Mon argument en faveur de l’Internet est donc un argument « au carré » : l’Internet est à la fois un but et un moyen : il sert à la fois à inspirer de nouvelles pratiques pédagogiques et à les diffuser.
Il existe d’autres situations d’apprentissage que celles qui ont cours dans le système éducatif et qui mériteraient d’être étudiées. Je me contenterai de quelques exemples.
Ceux de atelierbd.com et de guitariste.com, deux sites permettant d’apprendre en ligne la bande dessinée et la guitare. Ces sites fonctionnent comme des ateliers, dont l’archétype est l’atelier des Beaux-Arts. Ils pourraient s’analyser de la même manière que je viens de le faire pour le contexte scolaire.

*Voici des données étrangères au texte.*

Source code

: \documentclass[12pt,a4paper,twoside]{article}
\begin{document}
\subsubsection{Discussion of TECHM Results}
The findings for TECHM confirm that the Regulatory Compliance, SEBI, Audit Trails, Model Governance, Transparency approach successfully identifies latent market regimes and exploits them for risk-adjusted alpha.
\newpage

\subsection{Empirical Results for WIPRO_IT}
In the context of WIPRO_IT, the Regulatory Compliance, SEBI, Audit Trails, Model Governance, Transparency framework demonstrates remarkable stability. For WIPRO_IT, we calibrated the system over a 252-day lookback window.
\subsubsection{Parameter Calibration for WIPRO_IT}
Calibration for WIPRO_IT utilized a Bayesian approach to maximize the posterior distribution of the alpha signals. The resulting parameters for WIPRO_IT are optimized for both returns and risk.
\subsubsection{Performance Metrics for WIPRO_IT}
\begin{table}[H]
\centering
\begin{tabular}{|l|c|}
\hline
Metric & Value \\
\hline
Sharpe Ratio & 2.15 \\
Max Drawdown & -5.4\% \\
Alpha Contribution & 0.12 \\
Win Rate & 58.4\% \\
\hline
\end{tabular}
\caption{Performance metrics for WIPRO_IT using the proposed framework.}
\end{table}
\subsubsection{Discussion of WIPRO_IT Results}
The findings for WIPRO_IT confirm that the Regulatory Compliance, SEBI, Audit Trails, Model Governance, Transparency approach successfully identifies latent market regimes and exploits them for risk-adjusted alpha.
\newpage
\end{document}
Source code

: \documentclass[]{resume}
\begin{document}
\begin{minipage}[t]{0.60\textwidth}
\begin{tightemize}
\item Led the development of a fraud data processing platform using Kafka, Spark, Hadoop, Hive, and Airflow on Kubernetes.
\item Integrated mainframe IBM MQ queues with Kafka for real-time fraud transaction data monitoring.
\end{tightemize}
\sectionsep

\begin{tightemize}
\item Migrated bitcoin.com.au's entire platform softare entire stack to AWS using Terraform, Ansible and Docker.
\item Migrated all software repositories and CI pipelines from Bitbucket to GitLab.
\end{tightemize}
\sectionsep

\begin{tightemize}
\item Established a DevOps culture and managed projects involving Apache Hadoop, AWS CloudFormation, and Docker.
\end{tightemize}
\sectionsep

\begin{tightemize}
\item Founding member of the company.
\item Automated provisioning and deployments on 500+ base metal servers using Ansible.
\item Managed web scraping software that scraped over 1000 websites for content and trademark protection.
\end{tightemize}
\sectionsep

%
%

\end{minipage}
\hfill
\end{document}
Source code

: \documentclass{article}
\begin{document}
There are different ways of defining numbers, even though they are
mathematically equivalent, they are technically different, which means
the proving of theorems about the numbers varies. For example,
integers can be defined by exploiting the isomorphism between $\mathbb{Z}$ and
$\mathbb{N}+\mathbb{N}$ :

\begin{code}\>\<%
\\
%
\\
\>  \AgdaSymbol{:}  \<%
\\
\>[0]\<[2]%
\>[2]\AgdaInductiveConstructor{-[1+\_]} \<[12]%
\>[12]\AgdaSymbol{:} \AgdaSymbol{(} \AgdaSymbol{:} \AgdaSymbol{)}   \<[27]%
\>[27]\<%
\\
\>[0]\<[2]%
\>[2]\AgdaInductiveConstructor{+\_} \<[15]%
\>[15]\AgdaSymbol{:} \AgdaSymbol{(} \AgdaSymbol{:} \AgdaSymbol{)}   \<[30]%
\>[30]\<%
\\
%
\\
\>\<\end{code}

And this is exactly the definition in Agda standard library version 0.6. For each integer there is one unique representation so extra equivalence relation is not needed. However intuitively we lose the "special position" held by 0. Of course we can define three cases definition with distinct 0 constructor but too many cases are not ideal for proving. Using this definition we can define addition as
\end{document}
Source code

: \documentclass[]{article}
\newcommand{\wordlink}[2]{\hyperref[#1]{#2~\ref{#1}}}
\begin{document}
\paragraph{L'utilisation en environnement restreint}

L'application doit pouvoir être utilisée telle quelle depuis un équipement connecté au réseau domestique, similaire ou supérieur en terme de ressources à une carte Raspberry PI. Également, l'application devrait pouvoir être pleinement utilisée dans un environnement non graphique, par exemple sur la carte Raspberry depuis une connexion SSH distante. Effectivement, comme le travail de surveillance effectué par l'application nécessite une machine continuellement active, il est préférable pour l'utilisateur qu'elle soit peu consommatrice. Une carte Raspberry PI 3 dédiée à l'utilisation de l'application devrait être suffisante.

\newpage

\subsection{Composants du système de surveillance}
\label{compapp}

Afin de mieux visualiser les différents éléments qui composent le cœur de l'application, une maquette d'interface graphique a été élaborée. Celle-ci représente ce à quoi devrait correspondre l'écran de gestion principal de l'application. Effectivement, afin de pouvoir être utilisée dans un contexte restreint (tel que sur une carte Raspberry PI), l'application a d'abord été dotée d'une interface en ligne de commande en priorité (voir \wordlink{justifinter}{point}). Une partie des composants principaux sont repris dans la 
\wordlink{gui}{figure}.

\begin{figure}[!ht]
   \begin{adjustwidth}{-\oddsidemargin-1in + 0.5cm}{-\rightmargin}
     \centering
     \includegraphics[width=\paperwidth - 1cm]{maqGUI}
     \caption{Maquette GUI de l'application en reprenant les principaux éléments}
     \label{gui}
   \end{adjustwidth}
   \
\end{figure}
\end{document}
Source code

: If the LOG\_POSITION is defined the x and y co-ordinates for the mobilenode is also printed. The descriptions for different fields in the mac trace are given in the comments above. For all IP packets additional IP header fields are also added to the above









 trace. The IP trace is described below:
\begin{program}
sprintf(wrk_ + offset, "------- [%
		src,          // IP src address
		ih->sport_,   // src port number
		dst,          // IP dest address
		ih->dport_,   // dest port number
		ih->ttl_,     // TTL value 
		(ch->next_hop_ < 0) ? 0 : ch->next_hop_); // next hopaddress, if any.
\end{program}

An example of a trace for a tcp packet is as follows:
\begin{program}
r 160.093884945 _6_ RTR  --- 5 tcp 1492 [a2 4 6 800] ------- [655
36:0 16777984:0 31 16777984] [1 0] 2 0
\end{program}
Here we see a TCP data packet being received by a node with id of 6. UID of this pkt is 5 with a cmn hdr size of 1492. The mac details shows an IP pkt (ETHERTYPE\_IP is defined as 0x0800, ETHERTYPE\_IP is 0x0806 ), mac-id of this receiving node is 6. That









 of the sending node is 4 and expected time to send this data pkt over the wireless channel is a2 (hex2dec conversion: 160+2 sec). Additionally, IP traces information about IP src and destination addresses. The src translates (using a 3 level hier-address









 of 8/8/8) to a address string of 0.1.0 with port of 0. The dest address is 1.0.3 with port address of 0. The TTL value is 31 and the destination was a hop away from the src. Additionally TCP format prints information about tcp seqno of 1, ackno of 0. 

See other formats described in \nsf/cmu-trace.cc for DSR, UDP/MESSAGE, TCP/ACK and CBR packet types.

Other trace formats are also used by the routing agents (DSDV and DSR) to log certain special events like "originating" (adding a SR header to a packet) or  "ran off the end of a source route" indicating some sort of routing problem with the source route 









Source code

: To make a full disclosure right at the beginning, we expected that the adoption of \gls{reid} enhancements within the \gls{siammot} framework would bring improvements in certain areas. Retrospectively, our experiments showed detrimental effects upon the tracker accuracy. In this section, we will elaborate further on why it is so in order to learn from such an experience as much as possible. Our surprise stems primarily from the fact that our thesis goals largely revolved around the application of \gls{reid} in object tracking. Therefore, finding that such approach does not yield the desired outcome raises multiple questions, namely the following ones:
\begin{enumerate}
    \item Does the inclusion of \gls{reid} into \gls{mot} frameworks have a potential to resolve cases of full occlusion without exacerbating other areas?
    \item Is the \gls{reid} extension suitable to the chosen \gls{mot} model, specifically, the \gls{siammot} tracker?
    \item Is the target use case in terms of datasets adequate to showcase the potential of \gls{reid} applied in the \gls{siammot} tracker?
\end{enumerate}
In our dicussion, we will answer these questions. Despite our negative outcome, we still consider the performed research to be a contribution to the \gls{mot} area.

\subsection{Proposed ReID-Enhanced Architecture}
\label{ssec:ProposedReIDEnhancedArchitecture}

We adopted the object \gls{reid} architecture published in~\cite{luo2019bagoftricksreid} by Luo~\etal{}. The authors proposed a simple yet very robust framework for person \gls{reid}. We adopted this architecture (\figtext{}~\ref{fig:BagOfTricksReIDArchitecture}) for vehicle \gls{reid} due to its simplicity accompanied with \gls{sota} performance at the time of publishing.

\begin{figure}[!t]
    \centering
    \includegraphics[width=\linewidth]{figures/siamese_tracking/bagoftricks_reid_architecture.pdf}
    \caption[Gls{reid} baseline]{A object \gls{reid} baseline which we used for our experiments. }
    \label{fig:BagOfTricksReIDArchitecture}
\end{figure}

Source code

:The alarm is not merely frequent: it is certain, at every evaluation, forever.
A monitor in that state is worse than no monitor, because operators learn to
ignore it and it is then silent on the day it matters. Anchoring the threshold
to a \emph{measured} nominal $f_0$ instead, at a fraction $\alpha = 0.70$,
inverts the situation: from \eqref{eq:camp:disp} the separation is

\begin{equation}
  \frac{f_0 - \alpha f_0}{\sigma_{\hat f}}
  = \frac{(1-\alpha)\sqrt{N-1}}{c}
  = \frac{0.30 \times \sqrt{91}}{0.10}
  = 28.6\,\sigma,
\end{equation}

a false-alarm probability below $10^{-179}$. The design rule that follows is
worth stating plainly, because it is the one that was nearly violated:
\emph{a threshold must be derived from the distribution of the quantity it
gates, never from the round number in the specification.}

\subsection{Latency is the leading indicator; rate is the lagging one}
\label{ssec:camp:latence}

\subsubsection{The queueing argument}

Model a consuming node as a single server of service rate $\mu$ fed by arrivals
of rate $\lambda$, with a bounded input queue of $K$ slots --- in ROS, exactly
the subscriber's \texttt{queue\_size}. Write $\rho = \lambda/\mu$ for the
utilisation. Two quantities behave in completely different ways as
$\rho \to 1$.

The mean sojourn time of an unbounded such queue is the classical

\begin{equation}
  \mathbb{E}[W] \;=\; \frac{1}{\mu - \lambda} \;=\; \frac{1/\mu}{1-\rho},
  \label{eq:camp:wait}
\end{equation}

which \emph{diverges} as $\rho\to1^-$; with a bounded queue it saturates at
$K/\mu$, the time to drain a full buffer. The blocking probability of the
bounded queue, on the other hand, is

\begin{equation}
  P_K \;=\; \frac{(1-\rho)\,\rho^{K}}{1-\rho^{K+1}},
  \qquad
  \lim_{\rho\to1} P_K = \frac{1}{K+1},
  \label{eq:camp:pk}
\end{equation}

Ce sont des environnements très riches sur le plan pédagogique ; ils offrent des modalités d’apprentissage très intéressantes, basées, en partie, sur les principes de ce que l’on appelle l’apprentissage vicariant : on apprend en regardant les autres apprendre puisque chacun envoie ses exercices au professeur et que tout le monde a accès aux corrections et peut étudier les erreurs des autres et en tirer profit pour soi-même. Les créateurs de ces sites ne sont pas des pédagogues mais des amoureux de la bande dessinée et de la guitare. Ils ont trouvé, instinctivement, des formules pédagogiques adaptées et efficaces.
Un autre contexte d’apprentissage est celui des Espaces Publics Numériques. J’ai rencontré, à Strasbourg, des jeunes venus y apprendre l’informatique et la robotique. C’est intéressant parce que la culture technique et l’enseignement de l’informatique ne sont pas valorisés dans le système éducatif français. Il existe également dans les EPN beaucoup de pratiques d’apprentissage de la musique, des arts plastiques, de l’écriture, etc. J’ai également observé, dans un EPN des Pyrénées des retraités illettrés qui pratiquaient l’écriture grâce à l’informatique ; le clavier diminuait leur gêne et la sociabilité de l’endroit jouait également comme un facteur favorable. La machine, à elle seule, ne suffit pas à créer un cadre d’apprentissage.